La atención mediática que recibieron los casos Bohigas y Garat fue excepcional. Se trataba de niños blancos, capitalinos, de clases privilegiadas, cuyas historias con final feliz serían ampliamente explotadas por los medios de comunicación y consumidas por el público como una forma de entretenimiento que iba más allá de la mera narrativa policiaca: hasta el punto, por ejemplo, de que el propio Fernandito Bohigas protagonizaría la película sobre su secuestro, en una evidente revictimización que al parecer no preocupaba a nadie.

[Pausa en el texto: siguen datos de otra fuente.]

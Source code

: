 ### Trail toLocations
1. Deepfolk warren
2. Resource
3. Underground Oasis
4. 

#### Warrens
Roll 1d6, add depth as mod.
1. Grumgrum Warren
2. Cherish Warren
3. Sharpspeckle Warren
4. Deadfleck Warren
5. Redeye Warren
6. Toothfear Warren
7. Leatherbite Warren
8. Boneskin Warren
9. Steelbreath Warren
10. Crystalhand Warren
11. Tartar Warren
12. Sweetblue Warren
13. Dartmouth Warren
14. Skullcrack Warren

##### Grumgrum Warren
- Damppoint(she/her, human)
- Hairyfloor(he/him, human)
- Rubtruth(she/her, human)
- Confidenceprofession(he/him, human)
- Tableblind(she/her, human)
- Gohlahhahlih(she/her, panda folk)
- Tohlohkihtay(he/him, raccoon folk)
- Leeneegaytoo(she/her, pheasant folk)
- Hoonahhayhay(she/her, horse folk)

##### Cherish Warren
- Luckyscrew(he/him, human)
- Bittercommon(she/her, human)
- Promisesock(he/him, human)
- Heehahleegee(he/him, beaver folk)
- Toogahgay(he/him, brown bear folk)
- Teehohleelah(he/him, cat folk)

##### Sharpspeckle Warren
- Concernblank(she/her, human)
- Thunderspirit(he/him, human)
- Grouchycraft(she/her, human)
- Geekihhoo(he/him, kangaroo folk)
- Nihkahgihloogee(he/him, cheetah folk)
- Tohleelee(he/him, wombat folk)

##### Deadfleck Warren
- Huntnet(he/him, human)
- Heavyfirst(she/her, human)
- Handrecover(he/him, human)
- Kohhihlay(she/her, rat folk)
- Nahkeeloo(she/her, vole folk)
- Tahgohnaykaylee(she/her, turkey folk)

El quinto y último capítulo de Robachicos examina la manera en que los medios desarrollaron narrativas que, si bien por una parte tuvieron un efecto tranquilizador, al dar una salida catártica a las ansiedades generadas en torno a una amenaza real, también contribuyeron a normalizar y naturalizar la violencia contra los niños y apuntalar su exclusión del espacio público bajo el argumento de su protección y seguridad.

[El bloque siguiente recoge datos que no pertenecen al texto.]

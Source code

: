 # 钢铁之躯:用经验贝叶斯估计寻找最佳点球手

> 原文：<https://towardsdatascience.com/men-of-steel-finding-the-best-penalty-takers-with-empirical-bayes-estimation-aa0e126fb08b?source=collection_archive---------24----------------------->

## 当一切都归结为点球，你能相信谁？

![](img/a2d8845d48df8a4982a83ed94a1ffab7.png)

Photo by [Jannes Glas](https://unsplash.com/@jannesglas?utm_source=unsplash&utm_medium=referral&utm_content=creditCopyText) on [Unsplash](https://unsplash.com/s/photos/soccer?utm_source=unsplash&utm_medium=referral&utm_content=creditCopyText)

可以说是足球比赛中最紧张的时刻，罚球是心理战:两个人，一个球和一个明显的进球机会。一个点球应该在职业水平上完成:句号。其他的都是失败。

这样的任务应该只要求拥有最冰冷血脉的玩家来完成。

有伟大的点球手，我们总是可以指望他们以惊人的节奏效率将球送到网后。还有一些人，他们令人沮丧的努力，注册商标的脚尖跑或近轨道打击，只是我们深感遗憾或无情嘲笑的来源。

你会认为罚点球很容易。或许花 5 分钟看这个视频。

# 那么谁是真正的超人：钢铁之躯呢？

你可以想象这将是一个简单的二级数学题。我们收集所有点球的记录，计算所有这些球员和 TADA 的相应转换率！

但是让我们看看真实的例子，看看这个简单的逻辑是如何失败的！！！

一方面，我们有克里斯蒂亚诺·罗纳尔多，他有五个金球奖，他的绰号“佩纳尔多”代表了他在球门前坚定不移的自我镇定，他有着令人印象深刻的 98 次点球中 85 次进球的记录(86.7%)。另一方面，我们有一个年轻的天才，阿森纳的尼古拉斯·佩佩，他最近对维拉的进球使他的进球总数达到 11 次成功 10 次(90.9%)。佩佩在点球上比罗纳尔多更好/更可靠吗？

Los robachicos ficcionalizados aparecerían en cómics, películas y hasta en telenovelas para llevarse a los niños que no estaban en su casa y reforzar con imágenes una pedagogía del miedo que arrastraba mensajes hegemónicos y estrategias de control social. La exhaustiva investigación de Sosenski se decanta así en una construcción de la niñez como eje en cuyo entorno gravitan violencias tanto reales como simbólicas y a partir del cual se generan discursos de género, clase y raza, atravesados por prácticas diferenciadas de exclusión que afectan de manera diversa a las distintas infancias. Con ello atina a definir el estudio histórico de la infancia como un campo de problematización compleja en torno a las relaciones de poder y la construcción de imaginarios colectivos, donde el miedo aparece como un poderoso elemento de contención para las acciones tanto de los individuos como de los grupos, que vulnera, acorrala y oprime, pero que también se disemina de boca en boca y puede ser encauzado de manera inconsciente o deliberada, convertido en una herramienta de poder.